** Opening RECORDS TO PROCESS block **

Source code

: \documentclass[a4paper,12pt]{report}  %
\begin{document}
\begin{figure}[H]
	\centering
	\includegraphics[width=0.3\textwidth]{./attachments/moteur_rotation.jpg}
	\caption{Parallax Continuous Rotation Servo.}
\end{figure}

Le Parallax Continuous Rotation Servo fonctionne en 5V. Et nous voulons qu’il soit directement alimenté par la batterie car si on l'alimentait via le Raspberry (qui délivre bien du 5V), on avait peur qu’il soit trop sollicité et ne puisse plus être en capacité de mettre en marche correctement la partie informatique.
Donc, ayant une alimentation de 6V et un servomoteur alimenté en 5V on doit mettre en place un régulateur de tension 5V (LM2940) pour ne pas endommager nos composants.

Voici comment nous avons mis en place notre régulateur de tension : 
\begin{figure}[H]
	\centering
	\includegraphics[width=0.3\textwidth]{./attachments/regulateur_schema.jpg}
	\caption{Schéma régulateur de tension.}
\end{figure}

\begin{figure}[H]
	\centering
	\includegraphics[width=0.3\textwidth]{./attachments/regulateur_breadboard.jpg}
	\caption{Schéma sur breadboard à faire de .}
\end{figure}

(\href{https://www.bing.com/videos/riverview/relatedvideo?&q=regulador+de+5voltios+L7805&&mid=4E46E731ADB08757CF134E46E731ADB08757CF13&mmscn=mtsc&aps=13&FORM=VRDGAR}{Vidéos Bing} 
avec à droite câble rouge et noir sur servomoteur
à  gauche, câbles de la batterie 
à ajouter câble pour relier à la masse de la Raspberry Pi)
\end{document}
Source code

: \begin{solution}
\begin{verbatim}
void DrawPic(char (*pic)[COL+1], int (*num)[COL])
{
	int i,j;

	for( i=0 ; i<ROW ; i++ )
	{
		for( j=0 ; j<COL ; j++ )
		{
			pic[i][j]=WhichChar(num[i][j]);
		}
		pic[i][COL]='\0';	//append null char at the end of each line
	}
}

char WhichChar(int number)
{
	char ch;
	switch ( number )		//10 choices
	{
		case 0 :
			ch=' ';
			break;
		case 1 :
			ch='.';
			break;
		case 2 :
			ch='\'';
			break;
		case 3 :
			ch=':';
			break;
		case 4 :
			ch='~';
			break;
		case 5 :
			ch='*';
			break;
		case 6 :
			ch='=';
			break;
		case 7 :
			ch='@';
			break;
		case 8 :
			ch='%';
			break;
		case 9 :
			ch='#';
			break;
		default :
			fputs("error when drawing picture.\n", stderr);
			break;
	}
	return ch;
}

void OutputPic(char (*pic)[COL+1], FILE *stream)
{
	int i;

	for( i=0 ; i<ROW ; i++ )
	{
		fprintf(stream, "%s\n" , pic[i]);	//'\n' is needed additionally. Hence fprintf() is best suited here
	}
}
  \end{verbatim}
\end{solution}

** Closing RECORDS TO PROCESS block **

> PROBLEM REQUIREMENTS
Set the entries down again, unchanged and complete.

> EXERCISE RESPONSE
Source code

: \documentclass[a4paper,12pt]{report}  %
\begin{document}
\begin{figure}[H]
	\centering
	\includegraphics[width=0.3\textwidth]{./attachments/moteur_rotation.jpg}
	\caption{Parallax Continuous Rotation Servo.}
\end{figure}

Le Parallax Continuous Rotation Servo fonctionne en 5V. Et nous voulons qu’il soit directement alimenté par la batterie car si on l'alimentait via le Raspberry (qui délivre bien du 5V), on avait peur qu’il soit trop sollicité et ne puisse plus être en capacité de mettre en marche correctement la partie informatique.
Donc, ayant une alimentation de 6V et un servomoteur alimenté en 5V on doit mettre en place un régulateur de tension 5V (LM2940) pour ne pas endommager nos composants.

Voici comment nous avons mis en place notre régulateur de tension : 
\begin{figure}[H]
	\centering
	\includegraphics[width=0.3\textwidth]{./attachments/regulateur_schema.jpg}
	\caption{Schéma régulateur de tension.}
\end{figure}

\begin{figure}[H]
	\centering
	\includegraphics[width=0.3\textwidth]{./attachments/regulateur_breadboard.jpg}
	\caption{Schéma sur breadboard à faire de .}
\end{figure}

(\href{https://www.bing.com/videos/riverview/relatedvideo?&q=regulador+de+5voltios+L7805&&mid=4E46E731ADB08757CF134E46E731ADB08757CF13&mmscn=mtsc&aps=13&FORM=VRDGAR}{Vidéos Bing} 
avec à droite câble rouge et noir sur servomoteur
à  gauche, câbles de la batterie 
à ajouter câble pour relier à la masse de la Raspberry Pi)
\end{document}
Source code

: \begin{solution}
\begin{verbatim}
void DrawPic(char (*pic)[COL+1], int (*num)[COL])
{
	int i,j;

	for( i=0 ; i<ROW ; i++ )
	{
		for( j=0 ; j<COL ; j++ )
		{
			pic[i][j]=WhichChar(num[i][j]);
		}
		pic[i][COL]='\0';	//append null char at the end of each line
	}
}

char WhichChar(int number)
{
	char ch;
	switch ( number )		//10 choices
	{
		case 0 :
			ch=' ';
			break;
		case 1 :
			ch='.';
			break;
		case 2 :
			ch='\'';
			break;
		case 3 :
			ch=':';
			break;
		case 4 :
			ch='~';
			break;
		case 5 :
			ch='*';
			break;
		case 6 :
			ch='=';
			break;
		case 7 :
			ch='@';
			break;
		case 8 :
			ch='%';
			break;
		case 9 :
			ch='#';
			break;
		default :
			fputs("error when drawing picture.\n", stderr);
			break;
	}
	return ch;
}

void OutputPic(char (*pic)[COL+1], FILE *stream)
{
	int i;

	for( i=0 ; i<ROW ; i++ )
	{
		fprintf(stream, "%s\n" , pic[i]);	//'\n' is needed additionally. Hence fprintf() is best suited here
	}
}
  \end{verbatim}
\end{solution}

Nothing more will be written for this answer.